Caffeine considered for banned drugs list in sport
The World Today - Thursday, 19 May , 2005 12:42:00
Reporter: Steve Marshall
ELEANOR HALL: The international body which regulates drugs in sport has weighed into the caffeine tablets debate, with World Anti-Doping Agency officials saying they're concerned about research by the Australian Institute of Sport.
That research found caffeine is performance enhancing and the World Body now says it's considering banning or restricting caffeine in all its forms for competing athletes.
But the Institute of Sport says such an approach would not only be too hard to enforce, it could also undermine lucrative sponsorship deals between athletes and companies like Coca-Cola.
As Steve Marshall explains.
STEVE MARSHALL: There's been a string of surprising confessions by high profile athletes about taking caffeine tablets to boost their performance.
First it was AFL players, then the Australian Rugby Union captain George Gregan.

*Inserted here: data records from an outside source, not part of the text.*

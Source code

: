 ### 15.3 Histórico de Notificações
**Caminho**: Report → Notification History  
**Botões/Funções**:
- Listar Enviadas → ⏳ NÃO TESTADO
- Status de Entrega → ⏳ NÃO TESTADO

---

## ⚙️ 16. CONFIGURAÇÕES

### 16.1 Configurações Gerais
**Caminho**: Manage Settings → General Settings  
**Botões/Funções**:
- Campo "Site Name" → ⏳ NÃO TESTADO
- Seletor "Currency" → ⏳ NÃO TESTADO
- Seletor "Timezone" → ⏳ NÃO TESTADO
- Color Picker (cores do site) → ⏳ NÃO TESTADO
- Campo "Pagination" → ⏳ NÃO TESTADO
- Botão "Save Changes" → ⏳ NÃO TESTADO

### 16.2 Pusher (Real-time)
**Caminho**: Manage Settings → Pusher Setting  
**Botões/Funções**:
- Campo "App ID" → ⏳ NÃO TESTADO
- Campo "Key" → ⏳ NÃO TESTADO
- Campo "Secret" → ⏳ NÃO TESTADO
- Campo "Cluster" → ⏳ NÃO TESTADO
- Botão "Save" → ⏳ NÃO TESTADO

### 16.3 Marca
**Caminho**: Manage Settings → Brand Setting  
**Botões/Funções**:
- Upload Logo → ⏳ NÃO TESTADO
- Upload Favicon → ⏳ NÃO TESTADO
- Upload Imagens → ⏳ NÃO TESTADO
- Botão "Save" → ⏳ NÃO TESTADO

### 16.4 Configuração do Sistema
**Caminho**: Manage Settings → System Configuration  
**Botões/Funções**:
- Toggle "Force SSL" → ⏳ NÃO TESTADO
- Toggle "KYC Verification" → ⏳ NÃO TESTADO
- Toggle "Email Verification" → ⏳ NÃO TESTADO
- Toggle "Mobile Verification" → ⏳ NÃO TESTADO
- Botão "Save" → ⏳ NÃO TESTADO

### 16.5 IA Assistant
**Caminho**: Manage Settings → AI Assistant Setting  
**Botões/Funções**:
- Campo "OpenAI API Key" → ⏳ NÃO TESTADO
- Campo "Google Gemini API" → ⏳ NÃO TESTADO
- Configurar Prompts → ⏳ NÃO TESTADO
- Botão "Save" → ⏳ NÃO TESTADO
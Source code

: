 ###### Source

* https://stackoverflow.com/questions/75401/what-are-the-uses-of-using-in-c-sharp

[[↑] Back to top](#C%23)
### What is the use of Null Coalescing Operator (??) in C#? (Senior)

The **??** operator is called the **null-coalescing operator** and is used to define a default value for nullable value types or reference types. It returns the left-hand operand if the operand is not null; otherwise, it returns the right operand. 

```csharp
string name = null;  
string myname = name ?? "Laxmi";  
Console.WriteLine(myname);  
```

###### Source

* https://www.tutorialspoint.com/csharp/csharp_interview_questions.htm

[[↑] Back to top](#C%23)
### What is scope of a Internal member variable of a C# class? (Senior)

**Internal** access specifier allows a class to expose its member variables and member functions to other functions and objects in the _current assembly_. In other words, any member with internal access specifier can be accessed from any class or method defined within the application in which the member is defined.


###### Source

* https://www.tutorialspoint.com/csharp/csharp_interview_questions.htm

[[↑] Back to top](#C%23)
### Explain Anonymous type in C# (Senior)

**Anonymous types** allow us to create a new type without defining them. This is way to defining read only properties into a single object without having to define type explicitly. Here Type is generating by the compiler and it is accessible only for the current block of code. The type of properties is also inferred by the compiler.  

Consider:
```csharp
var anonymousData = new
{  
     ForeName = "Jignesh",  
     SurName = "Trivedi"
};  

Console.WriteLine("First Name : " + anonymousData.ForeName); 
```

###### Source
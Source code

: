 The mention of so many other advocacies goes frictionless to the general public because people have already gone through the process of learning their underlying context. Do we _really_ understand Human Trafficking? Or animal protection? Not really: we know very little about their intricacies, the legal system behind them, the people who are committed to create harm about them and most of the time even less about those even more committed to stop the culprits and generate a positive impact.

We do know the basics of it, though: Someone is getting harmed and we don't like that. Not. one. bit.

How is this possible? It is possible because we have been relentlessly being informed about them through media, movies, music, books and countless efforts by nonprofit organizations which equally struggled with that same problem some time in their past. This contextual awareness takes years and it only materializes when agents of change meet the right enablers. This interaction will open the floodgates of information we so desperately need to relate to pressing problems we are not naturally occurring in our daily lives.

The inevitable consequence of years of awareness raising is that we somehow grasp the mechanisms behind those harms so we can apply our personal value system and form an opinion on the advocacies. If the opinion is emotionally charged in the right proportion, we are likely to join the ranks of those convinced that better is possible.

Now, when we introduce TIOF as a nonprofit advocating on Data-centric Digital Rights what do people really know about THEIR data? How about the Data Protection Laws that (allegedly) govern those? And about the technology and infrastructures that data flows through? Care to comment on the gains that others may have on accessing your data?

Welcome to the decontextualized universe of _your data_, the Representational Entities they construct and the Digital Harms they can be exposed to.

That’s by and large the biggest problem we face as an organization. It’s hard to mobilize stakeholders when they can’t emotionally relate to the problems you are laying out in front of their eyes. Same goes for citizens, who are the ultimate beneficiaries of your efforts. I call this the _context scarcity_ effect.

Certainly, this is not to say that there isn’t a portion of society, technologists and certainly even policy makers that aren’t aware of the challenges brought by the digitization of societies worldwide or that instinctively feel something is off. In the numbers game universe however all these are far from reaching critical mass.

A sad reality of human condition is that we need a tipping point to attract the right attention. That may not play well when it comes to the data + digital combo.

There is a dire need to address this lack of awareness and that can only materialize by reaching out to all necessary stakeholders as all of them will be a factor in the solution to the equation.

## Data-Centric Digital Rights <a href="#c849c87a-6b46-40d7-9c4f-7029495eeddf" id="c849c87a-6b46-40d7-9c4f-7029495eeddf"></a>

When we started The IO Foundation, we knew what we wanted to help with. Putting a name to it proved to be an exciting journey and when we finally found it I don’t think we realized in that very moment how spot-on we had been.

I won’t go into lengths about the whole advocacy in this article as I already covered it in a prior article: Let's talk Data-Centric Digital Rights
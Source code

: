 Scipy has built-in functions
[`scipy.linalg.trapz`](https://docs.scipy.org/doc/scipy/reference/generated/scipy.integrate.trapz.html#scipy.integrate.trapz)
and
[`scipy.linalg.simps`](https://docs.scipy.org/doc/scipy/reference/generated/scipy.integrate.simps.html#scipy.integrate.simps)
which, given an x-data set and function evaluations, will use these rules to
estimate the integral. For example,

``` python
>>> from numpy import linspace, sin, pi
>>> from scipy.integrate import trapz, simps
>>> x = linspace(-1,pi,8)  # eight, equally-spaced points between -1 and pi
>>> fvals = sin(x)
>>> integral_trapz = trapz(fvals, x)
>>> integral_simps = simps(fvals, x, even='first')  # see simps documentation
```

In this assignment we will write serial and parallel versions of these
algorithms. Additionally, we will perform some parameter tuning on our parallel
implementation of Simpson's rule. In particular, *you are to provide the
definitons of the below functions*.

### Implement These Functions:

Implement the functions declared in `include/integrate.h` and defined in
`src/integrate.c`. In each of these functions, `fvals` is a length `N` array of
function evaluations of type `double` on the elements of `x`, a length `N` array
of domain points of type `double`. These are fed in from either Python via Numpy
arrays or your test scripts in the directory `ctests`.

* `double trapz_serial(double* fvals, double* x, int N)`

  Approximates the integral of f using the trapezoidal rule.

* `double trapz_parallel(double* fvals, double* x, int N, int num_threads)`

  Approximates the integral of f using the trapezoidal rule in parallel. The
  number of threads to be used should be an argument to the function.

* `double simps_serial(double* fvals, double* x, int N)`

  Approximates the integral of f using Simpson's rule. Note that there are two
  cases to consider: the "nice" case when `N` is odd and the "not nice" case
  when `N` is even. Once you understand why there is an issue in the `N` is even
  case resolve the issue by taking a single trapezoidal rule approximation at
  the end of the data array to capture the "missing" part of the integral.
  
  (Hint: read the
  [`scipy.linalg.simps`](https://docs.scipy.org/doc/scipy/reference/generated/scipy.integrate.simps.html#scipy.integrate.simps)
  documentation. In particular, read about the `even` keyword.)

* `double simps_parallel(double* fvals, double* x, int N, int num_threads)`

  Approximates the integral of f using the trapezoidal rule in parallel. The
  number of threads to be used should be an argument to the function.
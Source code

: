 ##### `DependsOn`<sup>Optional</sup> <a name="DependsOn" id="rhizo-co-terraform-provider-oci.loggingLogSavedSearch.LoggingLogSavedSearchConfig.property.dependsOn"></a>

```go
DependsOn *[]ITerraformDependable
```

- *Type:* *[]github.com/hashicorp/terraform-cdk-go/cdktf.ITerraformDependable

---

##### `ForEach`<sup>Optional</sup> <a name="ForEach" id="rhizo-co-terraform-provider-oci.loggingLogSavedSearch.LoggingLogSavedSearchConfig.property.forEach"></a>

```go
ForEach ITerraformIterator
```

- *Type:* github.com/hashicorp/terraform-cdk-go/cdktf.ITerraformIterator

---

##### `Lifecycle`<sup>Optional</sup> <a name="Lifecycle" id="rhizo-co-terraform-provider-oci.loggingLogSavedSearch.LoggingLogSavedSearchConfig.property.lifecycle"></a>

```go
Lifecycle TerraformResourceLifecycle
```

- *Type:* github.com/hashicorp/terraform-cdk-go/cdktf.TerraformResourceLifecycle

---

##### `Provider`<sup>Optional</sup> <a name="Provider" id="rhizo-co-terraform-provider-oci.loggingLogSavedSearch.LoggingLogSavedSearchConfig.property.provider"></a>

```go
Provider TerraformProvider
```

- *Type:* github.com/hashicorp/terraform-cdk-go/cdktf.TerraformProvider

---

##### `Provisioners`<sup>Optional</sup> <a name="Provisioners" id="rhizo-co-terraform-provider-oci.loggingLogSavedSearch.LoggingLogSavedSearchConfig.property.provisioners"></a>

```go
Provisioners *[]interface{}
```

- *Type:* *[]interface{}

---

The Men's Australian Hockey team won gold in Athens last year after taking caffeine tablets. Former Australian pentathlete Alex Watson was expelled from the Olympics in 1988 after he tested positive to excess levels of caffeine.
But caffeine has never been on the World Anti-doping Agency's banned list. It was on its restricted list until early last year. That meant only a certain level of caffeine was allowed in an athlete's body.
According to the Australian Institute of Sport's Head of Nutrition, Louise Watson, placing caffeine back on WADA's restricted substances list is a waste of time.
LOUISE WATSON: Personally, I think a black and white rule as impractical or even as nonsensical or whatever your view is that you like to take, that would be in some ways easier to live by to some aspects of working with athletes, than it would be to have a restricted level.
A restricted level was always ambiguous and it was always problematic in terms of could you have a little bit, or could you not? It would be easier to ban it outright in some ways, even though that would make it awfully difficult for athletes to achieve that ? but at least it would be a very clear indication of what was meant, rather than having some kind of ambiguity there.
STEVE MARSHALL: But banning caffeine outright isn't that simple. Caffeine is used in not only coffee, but many other food and drink products, like hot chocolate, energy drinks and over the counter medications.
Louise Watson says banning the drug outright may create undesirable outcomes for athletes and sports sponsorship.
LOUISE WATSON: And there would be the practical implications of trying to educate athletes about that, and then of course then you're going to have a whole lot of positive tests which occur and probably continue to occur because of the difficulties doing that, and the stigma attached with that.
But in terms of other aspects of sport, perhaps all the sponsors of sport like the Coca-Colas who have products that do contain caffeine, are going to have difficulties, and I would imagine that the loss of sponsorship dollars that that would mean to a lot of sports and organisations would also have major implications.